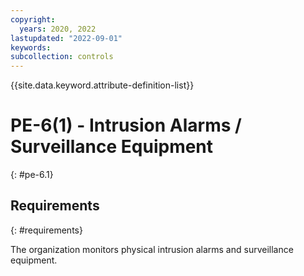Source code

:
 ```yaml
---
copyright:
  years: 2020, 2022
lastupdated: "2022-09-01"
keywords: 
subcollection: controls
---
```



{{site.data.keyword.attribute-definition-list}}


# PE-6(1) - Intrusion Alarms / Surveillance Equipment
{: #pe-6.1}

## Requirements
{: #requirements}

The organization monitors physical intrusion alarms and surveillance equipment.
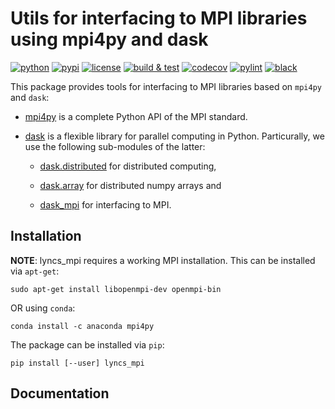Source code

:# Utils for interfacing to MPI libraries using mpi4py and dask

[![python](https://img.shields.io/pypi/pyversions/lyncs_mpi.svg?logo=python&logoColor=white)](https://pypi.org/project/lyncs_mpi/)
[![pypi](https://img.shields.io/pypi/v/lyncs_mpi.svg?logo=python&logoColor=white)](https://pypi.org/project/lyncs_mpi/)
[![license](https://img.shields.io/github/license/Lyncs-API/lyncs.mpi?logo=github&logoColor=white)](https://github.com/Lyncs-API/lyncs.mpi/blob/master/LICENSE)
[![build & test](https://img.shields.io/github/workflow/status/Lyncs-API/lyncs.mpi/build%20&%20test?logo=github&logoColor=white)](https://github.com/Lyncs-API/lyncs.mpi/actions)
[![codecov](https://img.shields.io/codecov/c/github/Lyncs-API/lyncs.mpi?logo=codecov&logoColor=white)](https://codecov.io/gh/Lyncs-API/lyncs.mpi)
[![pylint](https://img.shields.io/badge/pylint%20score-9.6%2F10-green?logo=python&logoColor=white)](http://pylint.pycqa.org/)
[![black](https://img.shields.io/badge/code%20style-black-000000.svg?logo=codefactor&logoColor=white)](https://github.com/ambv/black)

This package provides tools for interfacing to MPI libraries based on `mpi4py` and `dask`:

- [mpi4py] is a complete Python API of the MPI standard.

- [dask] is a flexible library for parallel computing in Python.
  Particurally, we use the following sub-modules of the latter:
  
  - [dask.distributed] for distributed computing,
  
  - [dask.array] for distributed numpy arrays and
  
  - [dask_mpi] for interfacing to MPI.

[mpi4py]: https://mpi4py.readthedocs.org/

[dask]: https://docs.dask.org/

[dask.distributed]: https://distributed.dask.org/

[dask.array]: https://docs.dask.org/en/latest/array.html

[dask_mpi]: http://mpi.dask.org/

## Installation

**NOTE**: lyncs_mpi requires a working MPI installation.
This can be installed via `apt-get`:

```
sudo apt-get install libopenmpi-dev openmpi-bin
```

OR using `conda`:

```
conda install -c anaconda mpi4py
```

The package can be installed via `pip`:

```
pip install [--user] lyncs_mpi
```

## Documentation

# # #

» WHAT YOU SHOULD DO
From the line that contains "This can be" to the last line of the data, write out each line exactly and add nothing.

» ANSWER SPACE
This can be installed via `apt-get`:

```
sudo apt-get install libopenmpi-dev openmpi-bin
```

OR using `conda`:

```
conda install -c anaconda mpi4py
```

The package can be installed via `pip`:

```
pip install [--user] lyncs_mpi
```

## Documentation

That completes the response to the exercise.